Im Rahmen der Studie - European SME Exporting Insights - wurden die Inhaber und Geschäftsführer von insgesamt 8.144 kleinen und mittelgroßen Unternehmen aus den Branchen Automotiv, Gesundheit, High-Tech, Industrie und dem Einzelhandel in den sieben wichtigsten europäischen Märkten (Vereinigtes Königreich, Deutschland, Italien, Niederlande, Frankreich, Polen und Belgien) befragt. Darin wurden die Beweggründe für den Export näher beleuchtet und die wichtigsten Hürden und Ängste, mit denen sich KMU beim internationalen Vertrieb ihrer Waren konfrontiert sehen, ermittelt.

Ein Großteil der von KMU beauftragten Sendungen ist für Kunden im Inland und in anderen EU-Ländern bestimmt. Wie aus den Ergebnissen der Studie hervorgeht, benötigen diese Unternehmen für die Erschließung weit entfernter Märkte Unterstützung.
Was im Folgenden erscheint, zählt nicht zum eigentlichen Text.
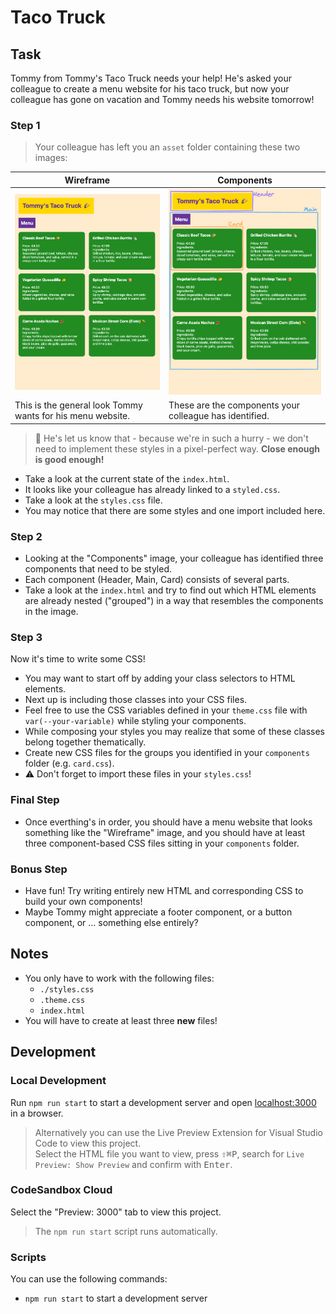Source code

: # Taco Truck

## Task

Tommy from Tommy's Taco Truck needs your help! He's asked your colleague to create a menu website for his taco truck, but now your colleague has gone on vacation and Tommy needs his website tomorrow!

### Step 1

> Your colleague has left you an `asset` folder containing these two images:

| Wireframe                                                  | Components                                              |
| ---------------------------------------------------------- | ------------------------------------------------------- |
| ![Wireframe](./assets/wireframe.png)                       | ![Components](./assets/components.png)                  |
| This is the general look Tommy wants for his menu website. | These are the components your colleague has identified. |

> 🚨 He's let us know that - because we're in such a hurry - we don't need to implement these styles in a pixel-perfect way. **Close enough is good enough!**

- Take a look at the current state of the `index.html`.
- It looks like your colleague has already linked to a `styled.css`.
- Take a look at the `styles.css` file.
- You may notice that there are some styles and one import included here.

### Step 2

- Looking at the "Components" image, your colleague has identified three components that need to be styled.
- Each component (Header, Main, Card) consists of several parts.
- Take a look at the `index.html` and try to find out which HTML elements are already nested ("grouped") in a way that resembles the components in the image.

### Step 3

Now it's time to write some CSS!

- You may want to start off by adding your class selectors to HTML elements.
- Next up is including those classes into your CSS files.
- Feel free to use the CSS variables defined in your `theme.css` file with `var(--your-variable)` while styling your components.
- While composing your styles you may realize that some of these classes belong together thematically.
- Create new CSS files for the groups you identified in your `components` folder (e.g. `card.css`).
- ⚠️ Don't forget to import these files in your `styles.css`!

### Final Step

- Once everthing's in order, you should have a menu website that looks something like the "Wireframe" image, and you should have at least three component-based CSS files sitting in your `components` folder.

### Bonus Step

- Have fun! Try writing entirely new HTML and corresponding CSS to build your own components!
- Maybe Tommy might appreciate a footer component, or a button component, or ... something else entirely?

## Notes

- You only have to work with the following files:
  - `./styles.css`
  - `.theme.css`
  - `index.html`
- You will have to create at least three **new** files!

## Development

### Local Development

Run `npm run start` to start a development server and open [localhost:3000](http://localhost:3000) in a browser.

> Alternatively you can use the Live Preview Extension for Visual Studio Code to view this project.  
> Select the HTML file you want to view, press <kbd>⇧</kbd><kbd>⌘</kbd><kbd>P</kbd>, search for `Live Preview: Show Preview` and confirm with <kbd>Enter</kbd>.

### CodeSandbox Cloud

Select the "Preview: 3000" tab to view this project.

> The `npm run start` script runs automatically.

### Scripts

You can use the following commands:

- `npm run start` to start a development server
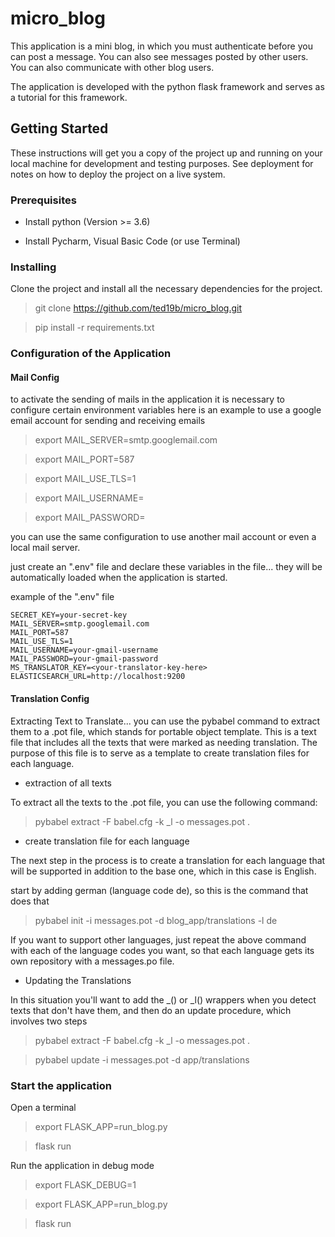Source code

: # micro_blog

This application is a mini blog, in which you must authenticate before you can post a message. 
You can also see messages posted by other users. You can also communicate with other blog users.

The application is developed with the python flask framework and serves as a tutorial for this framework.

## Getting Started

These instructions will get you a copy of the project up and running on your local machine for development and testing purposes. 
See deployment for notes on how to deploy the project on a live system.

### Prerequisites

* Install python (Version >= 3.6)

* Install Pycharm, Visual Basic Code (or use Terminal)

### Installing

Clone the project and install all the necessary dependencies for the project.

> git clone https://github.com/ted19b/micro_blog.git

> pip install -r requirements.txt

### Configuration of the Application

#### Mail Config
to activate the sending of mails in the application it is necessary to configure certain environment variables 
 here is an example to use a google email account for sending and receiving emails  

> export MAIL_SERVER=smtp.googlemail.com

> export MAIL_PORT=587

> export MAIL_USE_TLS=1

>export MAIL_USERNAME=<your-gmail-username>

>export MAIL_PASSWORD=<your-gmail-password>

you can use the same configuration to use another mail account or even a local mail server.

just create an ".env" file and declare these variables in the file... they will be automatically loaded when the application is started.

example of the ".env" file
    
    SECRET_KEY=your-secret-key
    MAIL_SERVER=smtp.googlemail.com
    MAIL_PORT=587
    MAIL_USE_TLS=1
    MAIL_USERNAME=your-gmail-username
    MAIL_PASSWORD=your-gmail-password
    MS_TRANSLATOR_KEY=<your-translator-key-here>
    ELASTICSEARCH_URL=http://localhost:9200

#### Translation Config
Extracting Text to Translate...
you can use the pybabel command to extract them to a .pot file, which stands for portable object template. This is a text file that includes all the texts that were marked as needing translation. The purpose of this file is 
to serve as a template to create translation files for each language.

+ extraction of all texts

To extract all the texts to the .pot file, you can use the following command:

> pybabel extract -F babel.cfg -k _l -o messages.pot .

+ create translation file for each language

The next step in the process is to create a translation for each language that will be supported in addition to the base one, which in this case is English.

start by adding german (language code de), so this is the command that does that

> pybabel init -i messages.pot -d blog_app/translations -l de

If you want to support other languages, just repeat the above command with each of the language codes you want, so that each language gets its own repository with a messages.po file.


+ Updating the Translations

In this situation you'll want to add the _() or _l() wrappers when you detect texts that don't have them, and then do an update procedure, which involves two steps

> pybabel extract -F babel.cfg -k _l -o messages.pot .

> pybabel update -i messages.pot -d app/translations

### Start the application

Open a terminal 

> export FLASK_APP=run_blog.py

> flask run

Run the application in debug mode 
> export FLASK_DEBUG=1

> export FLASK_APP=run_blog.py

> flask run




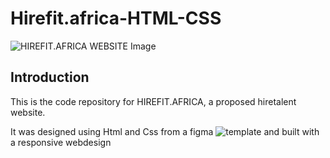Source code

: # Hirefit.africa-HTML-CSS

![HIREFIT.AFRICA WEBSITE Image](https://ibb.co/BTdkP0B)


## Introduction
This is the code repository for HIREFIT.AFRICA, a proposed hiretalent website.

It was designed using Html and Css from a figma ![template](https://www.figma.com/file/5Z8vfP2s91ih2lwnIfMF74/Hirefit.africa-Website?node-id=19%3A283) and built with a  responsive webdesign
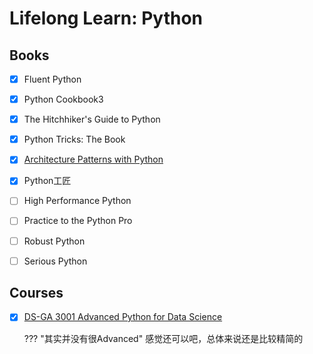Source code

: # Lifelong Learn: Python


## Books

- [x] Fluent Python
- [x] Python Cookbook3
- [x] The Hitchhiker's Guide to Python
- [x] Python Tricks: The Book
- [x] [Architecture Patterns with Python](https://www.cosmicpython.com/book/preface.html)
- [x] Python工匠

- [ ] High Performance Python
- [ ] Practice to the Python Pro
- [ ] Robust Python
- [ ] Serious Python


## Courses

- [x] [DS-GA 3001 Advanced Python for Data Science](https://nyu-cds.github.io/courses/advanced/)

    ??? "其实并没有很Advanced"
        感觉还可以吧，总体来说还是比较精简的



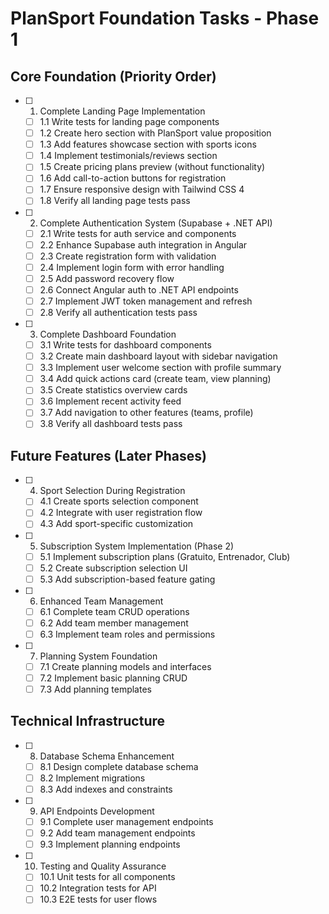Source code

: # PlanSport Foundation Tasks - Phase 1

## Core Foundation (Priority Order)

- [ ] 1. Complete Landing Page Implementation
  - [ ] 1.1 Write tests for landing page components
  - [ ] 1.2 Create hero section with PlanSport value proposition
  - [ ] 1.3 Add features showcase section with sports icons
  - [ ] 1.4 Implement testimonials/reviews section
  - [ ] 1.5 Create pricing plans preview (without functionality)
  - [ ] 1.6 Add call-to-action buttons for registration
  - [ ] 1.7 Ensure responsive design with Tailwind CSS 4
  - [ ] 1.8 Verify all landing page tests pass

- [ ] 2. Complete Authentication System (Supabase + .NET API)
  - [ ] 2.1 Write tests for auth service and components
  - [ ] 2.2 Enhance Supabase auth integration in Angular
  - [ ] 2.3 Create registration form with validation
  - [ ] 2.4 Implement login form with error handling
  - [ ] 2.5 Add password recovery flow
  - [ ] 2.6 Connect Angular auth to .NET API endpoints
  - [ ] 2.7 Implement JWT token management and refresh
  - [ ] 2.8 Verify all authentication tests pass

- [ ] 3. Complete Dashboard Foundation
  - [ ] 3.1 Write tests for dashboard components
  - [ ] 3.2 Create main dashboard layout with sidebar navigation
  - [ ] 3.3 Implement user welcome section with profile summary
  - [ ] 3.4 Add quick actions card (create team, view planning)
  - [ ] 3.5 Create statistics overview cards
  - [ ] 3.6 Implement recent activity feed
  - [ ] 3.7 Add navigation to other features (teams, profile)
  - [ ] 3.8 Verify all dashboard tests pass

## Future Features (Later Phases)

- [ ] 4. Sport Selection During Registration
  - [ ] 4.1 Create sports selection component
  - [ ] 4.2 Integrate with user registration flow
  - [ ] 4.3 Add sport-specific customization

- [ ] 5. Subscription System Implementation (Phase 2)
  - [ ] 5.1 Implement subscription plans (Gratuito, Entrenador, Club)
  - [ ] 5.2 Create subscription selection UI
  - [ ] 5.3 Add subscription-based feature gating

- [ ] 6. Enhanced Team Management
  - [ ] 6.1 Complete team CRUD operations
  - [ ] 6.2 Add team member management
  - [ ] 6.3 Implement team roles and permissions

- [ ] 7. Planning System Foundation
  - [ ] 7.1 Create planning models and interfaces
  - [ ] 7.2 Implement basic planning CRUD
  - [ ] 7.3 Add planning templates

## Technical Infrastructure

- [ ] 8. Database Schema Enhancement
  - [ ] 8.1 Design complete database schema
  - [ ] 8.2 Implement migrations
  - [ ] 8.3 Add indexes and constraints

- [ ] 9. API Endpoints Development
  - [ ] 9.1 Complete user management endpoints
  - [ ] 9.2 Add team management endpoints
  - [ ] 9.3 Implement planning endpoints

- [ ] 10. Testing and Quality Assurance
  - [ ] 10.1 Unit tests for all components
  - [ ] 10.2 Integration tests for API
  - [ ] 10.3 E2E tests for user flows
Bedenken hinsichtlich des Verlusts und der Unversehrtheit von Sendungen sowie ein Mangel an Informationen über den Umgang mit Ausfuhrbestimmungen und -verfahren dämpfen die Exportfreude.

"Europäischen KMU eröffnet sich außerhalb der Europäischen Union ein großes Potenzial", so Cindy Miller, President UPS Europe. "In einem wettbewerbsintensiven globalen Geschäftsklima müssen KMU diese Möglichkeiten nutzen, um ihren Kundenstamm im Ausland zu vergrößern, ihren Umsatz zu steigern und nachhaltiges Wachstum zu fördern."

Der Studie zufolge gibt es in Italien, Deutschland und Frankreich die meisten exportorientierten KMU. KMU in Belgien, dem Vereinigten Königreich und den Niederlanden haben beim Export in Märkte außerhalb der EU die Nase vorn und versenden im Vergleich zu den anderen im Rahmen der Studie untersuchten Ländern mehr Pakete in Nicht-EU-Länder.



Risiken und Auflagen: Exportängste bestimmen das Denken
Zwischen 51 und 81 Prozent der befragten KMU prognostizieren für die kommenden zwölf Monate ein stagnierendes Exportgeschäft. KMU im Vereinigten Königreich und Deutschland zeigen sich optimistischer als in anderen Ländern. Hier gehen mehr als 40 Prozent der derzeitigen Exporteure davon aus, dass die Exportzahlen innerhalb des nächsten Jahres steigen werden. Potenzielle Exporteure legen beim Versand ins Ausland Zurückhaltung an den Tag. Die Befragten aus den wichtigsten Ländern - mit Ausnahme von Polen und Italien, wo mehr Optimismus herrscht - geben an, dass sie in nächster Zeit eher nicht oder überhaupt nicht vorhaben, in das Exportgeschäft einzusteigen.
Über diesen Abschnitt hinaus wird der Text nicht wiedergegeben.